Start of Block
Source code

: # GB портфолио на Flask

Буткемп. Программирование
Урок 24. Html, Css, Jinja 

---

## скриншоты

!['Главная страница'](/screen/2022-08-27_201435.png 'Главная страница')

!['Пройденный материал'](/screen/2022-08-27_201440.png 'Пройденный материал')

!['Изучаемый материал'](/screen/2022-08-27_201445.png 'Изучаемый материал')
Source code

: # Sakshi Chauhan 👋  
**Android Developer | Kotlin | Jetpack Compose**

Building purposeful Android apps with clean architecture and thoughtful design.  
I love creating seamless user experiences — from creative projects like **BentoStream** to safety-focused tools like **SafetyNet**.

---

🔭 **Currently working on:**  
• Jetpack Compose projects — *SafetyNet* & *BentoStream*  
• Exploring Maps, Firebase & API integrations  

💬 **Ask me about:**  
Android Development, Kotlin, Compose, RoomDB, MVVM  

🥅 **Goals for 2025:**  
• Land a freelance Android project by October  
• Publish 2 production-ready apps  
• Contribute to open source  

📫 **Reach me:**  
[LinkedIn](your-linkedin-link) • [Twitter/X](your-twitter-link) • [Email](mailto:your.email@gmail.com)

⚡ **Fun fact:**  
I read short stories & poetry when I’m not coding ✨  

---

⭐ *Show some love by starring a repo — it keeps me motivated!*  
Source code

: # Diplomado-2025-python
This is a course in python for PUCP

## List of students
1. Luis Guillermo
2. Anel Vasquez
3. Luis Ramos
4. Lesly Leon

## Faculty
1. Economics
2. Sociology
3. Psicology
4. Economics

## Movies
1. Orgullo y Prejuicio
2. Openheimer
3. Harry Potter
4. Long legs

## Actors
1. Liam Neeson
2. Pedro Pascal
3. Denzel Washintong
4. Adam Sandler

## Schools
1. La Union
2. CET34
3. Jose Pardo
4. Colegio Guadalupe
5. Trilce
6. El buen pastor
End of Block
EXERCISE DESCRIPTION: Only the lines from the one with "портфолио на Flask" through the final line above belong in the answer, each reproduced word for word.

RESPONSE TO THE EXERCISE:
: # GB портфолио на Flask

Буткемп. Программирование
Урок 24. Html, Css, Jinja 

---

## скриншоты

!['Главная страница'](/screen/2022-08-27_201435.png 'Главная страница')

!['Пройденный материал'](/screen/2022-08-27_201440.png 'Пройденный материал')

!['Изучаемый материал'](/screen/2022-08-27_201445.png 'Изучаемый материал')
Source code

: # Sakshi Chauhan 👋  
**Android Developer | Kotlin | Jetpack Compose**

Building purposeful Android apps with clean architecture and thoughtful design.  
I love creating seamless user experiences — from creative projects like **BentoStream** to safety-focused tools like **SafetyNet**.

---

🔭 **Currently working on:**  
• Jetpack Compose projects — *SafetyNet* & *BentoStream*  
• Exploring Maps, Firebase & API integrations  

💬 **Ask me about:**  
Android Development, Kotlin, Compose, RoomDB, MVVM  

🥅 **Goals for 2025:**  
• Land a freelance Android project by October  
• Publish 2 production-ready apps  
• Contribute to open source  

📫 **Reach me:**  
[LinkedIn](your-linkedin-link) • [Twitter/X](your-twitter-link) • [Email](mailto:your.email@gmail.com)

⚡ **Fun fact:**  
I read short stories & poetry when I’m not coding ✨  

---

⭐ *Show some love by starring a repo — it keeps me motivated!*  
Source code

: # Diplomado-2025-python
This is a course in python for PUCP

## List of students
1. Luis Guillermo
2. Anel Vasquez
3. Luis Ramos
4. Lesly Leon

## Faculty
1. Economics
2. Sociology
3. Psicology
4. Economics

## Movies
1. Orgullo y Prejuicio
2. Openheimer
3. Harry Potter
4. Long legs

## Actors
1. Liam Neeson
2. Pedro Pascal
3. Denzel Washintong
4. Adam Sandler

## Schools
1. La Union
2. CET34
3. Jose Pardo
4. Colegio Guadalupe
5. Trilce
6. El buen pastor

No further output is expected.